Exercise description = With the string "какая" as the filter, copy each matching line from the records.

[Stored data]
================================
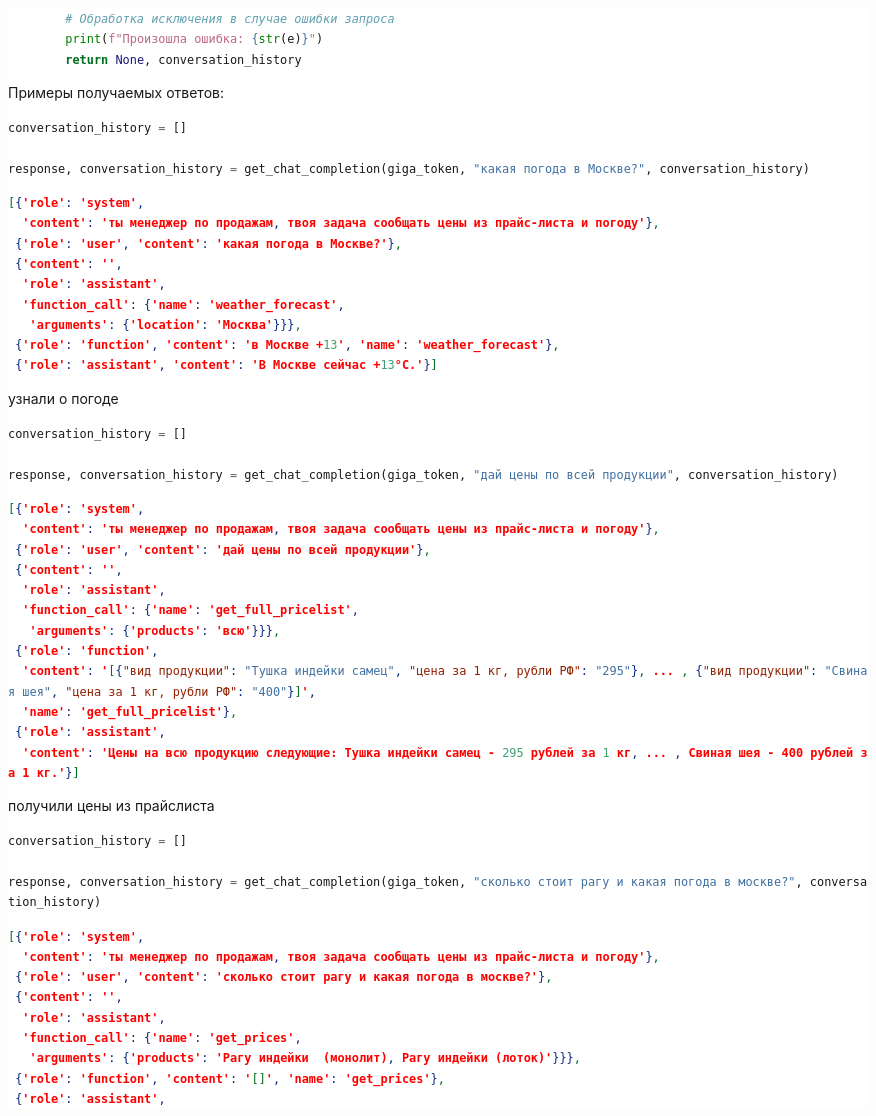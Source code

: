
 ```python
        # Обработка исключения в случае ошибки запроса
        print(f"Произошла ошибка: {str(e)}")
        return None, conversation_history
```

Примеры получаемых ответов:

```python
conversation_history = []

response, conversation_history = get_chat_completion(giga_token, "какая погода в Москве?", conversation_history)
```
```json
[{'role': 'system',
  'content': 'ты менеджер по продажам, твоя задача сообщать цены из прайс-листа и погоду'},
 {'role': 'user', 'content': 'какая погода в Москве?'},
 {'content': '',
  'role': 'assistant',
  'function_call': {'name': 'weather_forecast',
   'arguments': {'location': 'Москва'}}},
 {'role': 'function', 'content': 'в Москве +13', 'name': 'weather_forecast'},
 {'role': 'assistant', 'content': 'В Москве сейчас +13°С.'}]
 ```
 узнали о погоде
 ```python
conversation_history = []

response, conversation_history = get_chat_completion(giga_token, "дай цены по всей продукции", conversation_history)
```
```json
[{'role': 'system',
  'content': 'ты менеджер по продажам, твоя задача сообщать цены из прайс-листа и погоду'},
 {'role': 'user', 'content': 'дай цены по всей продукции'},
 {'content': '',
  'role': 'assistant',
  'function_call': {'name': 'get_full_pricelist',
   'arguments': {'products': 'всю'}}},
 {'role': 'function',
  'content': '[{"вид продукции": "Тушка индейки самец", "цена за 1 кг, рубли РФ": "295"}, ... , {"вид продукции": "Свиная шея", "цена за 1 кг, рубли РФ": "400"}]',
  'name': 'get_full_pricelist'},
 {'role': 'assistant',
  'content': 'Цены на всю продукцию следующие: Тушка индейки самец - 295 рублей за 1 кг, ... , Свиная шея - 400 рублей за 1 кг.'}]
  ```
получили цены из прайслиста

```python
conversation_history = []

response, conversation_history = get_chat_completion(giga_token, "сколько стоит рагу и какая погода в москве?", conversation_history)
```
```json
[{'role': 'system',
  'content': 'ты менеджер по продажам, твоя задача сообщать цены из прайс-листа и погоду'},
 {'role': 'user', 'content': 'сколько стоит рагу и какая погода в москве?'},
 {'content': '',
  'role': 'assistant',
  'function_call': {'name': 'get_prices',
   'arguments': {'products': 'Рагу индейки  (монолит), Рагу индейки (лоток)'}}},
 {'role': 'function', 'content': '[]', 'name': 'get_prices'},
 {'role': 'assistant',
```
================================
The answer =
response, conversation_history = get_chat_completion(giga_token, "какая погода в Москве?", conversation_history)
 {'role': 'user', 'content': 'какая погода в Москве?'},
response, conversation_history = get_chat_completion(giga_token, "сколько стоит рагу и какая погода в москве?", conversation_history)
 {'role': 'user', 'content': 'сколько стоит рагу и какая погода в москве?'},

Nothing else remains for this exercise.